直葬のメリットは近親者のみで行えるのでプライバシーが比較的守られることと、葬儀の費用が安いことです。直葬の費用はおおよそ18万円から30万円ほどだと言われています。ただしご遺体の搬送料やスタッフの手数料、安置施設や火葬場の使用料、棺や花、ドライアイスなどの道具類にかかる料金が含まれていないことがあるので確認が必要でしょう。
近年は近親者だけで葬儀を済ませる家や、故人が生前に簡素な葬儀を望むことも多く、直葬の希望が増えています。しかし直葬を望む家庭であっても、いざ葬儀社との打ち合わせになると「他の家はどうしているのか」と直葬に対する戸惑いが出てくることがあるようです。
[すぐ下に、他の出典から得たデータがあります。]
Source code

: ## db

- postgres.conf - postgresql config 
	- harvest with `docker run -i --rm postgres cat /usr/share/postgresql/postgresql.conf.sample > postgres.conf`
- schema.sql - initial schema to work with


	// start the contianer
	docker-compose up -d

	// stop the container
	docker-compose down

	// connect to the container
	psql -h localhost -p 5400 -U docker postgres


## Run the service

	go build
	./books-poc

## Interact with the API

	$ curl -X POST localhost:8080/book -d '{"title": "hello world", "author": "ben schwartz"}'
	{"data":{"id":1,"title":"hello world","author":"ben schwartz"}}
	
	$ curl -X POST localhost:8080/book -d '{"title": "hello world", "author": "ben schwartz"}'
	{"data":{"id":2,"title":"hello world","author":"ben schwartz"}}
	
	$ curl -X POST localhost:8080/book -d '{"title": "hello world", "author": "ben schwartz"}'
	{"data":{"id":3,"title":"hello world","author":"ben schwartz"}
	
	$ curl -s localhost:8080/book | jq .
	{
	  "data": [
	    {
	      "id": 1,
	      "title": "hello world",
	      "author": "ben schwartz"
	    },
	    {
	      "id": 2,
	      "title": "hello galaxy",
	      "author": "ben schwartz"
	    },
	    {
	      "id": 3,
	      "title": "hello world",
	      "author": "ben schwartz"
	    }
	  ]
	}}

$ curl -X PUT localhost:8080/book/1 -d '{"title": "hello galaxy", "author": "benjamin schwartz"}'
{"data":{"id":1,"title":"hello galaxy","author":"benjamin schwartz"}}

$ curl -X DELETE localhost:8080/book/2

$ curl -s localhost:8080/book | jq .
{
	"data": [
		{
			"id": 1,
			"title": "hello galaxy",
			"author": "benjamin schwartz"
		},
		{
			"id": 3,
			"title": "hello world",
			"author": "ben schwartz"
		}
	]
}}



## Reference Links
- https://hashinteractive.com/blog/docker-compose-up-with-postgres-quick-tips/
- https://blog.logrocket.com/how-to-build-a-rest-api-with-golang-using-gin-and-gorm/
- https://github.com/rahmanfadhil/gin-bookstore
このように遺族側が心の整理をするのに時間がかかったり、周囲の理解を得ることに負担を覚えることは直葬のデメリットでもあります。また菩提寺の方針によっては、通夜や葬儀を寺で行わないことで納骨を断る場合もあるでしょう。また葬儀に参列できなかった人が後からやってくるなど、直葬後に人間関係のトラブルが全くないとは言えません。
しかし直葬はここ数年で飛躍的に増えています。葬儀社によってはローンやコンビニでの後払いができるプランもあり、現実に即した葬儀の形と言えるでしょう。
直葬の豆知識:戒名は後からネット注文でつけられる?
直葬だと戒名がない、つけられないという話を時々聞くことがありますが、その話はほとんど嘘です。結論から言うと戒名は葬儀が終わってからでもつけることが可能です。もちろん火葬だけの直葬においても同じです。一般的に戒名は菩提寺の僧侶がつけることが多いですが、直葬のプランによっては火葬場でお経をあげてくれる僧侶と戒名がセットでついてくるものもあります。その分追加料金がかかるケースがありますが、直葬だから戒名がつかないということは全くありません。
近年は戒名をつけない、自分でつける、死後ではなく生前に決めるなど選択肢が多様になっています。本来なら菩提寺の住職などがつけることが多かった戒名ですが、戒名料の金額が不鮮明なうえに相場は30万から100万円以上だと言われたこともあり、これまでの伝統に替わるサービスが出始めました。なかでも驚くのはインターネットから戒名を注文できるサイトです。とあるサイトでは宗派を問わず、3万円程度からつけることができるようです。
とはいえ全く自由に好きな戒名をつけるのは考え物です。戒名は故人があの世で過ごすための新しい名前です。戒名がないと「名無し」とあの世で嫌がらせを受けると信じられた時代もありました。特に「居士」「信女」といった位号には故人の享年、宗派、寺や地域への貢献度などによって異なるルールやランク付けがあります。戒名はあまり背伸びせず、先祖に合わせるくらいがあの世でもいざこざがないと言われており、名づけは死後も慎重にする必要がありそうです。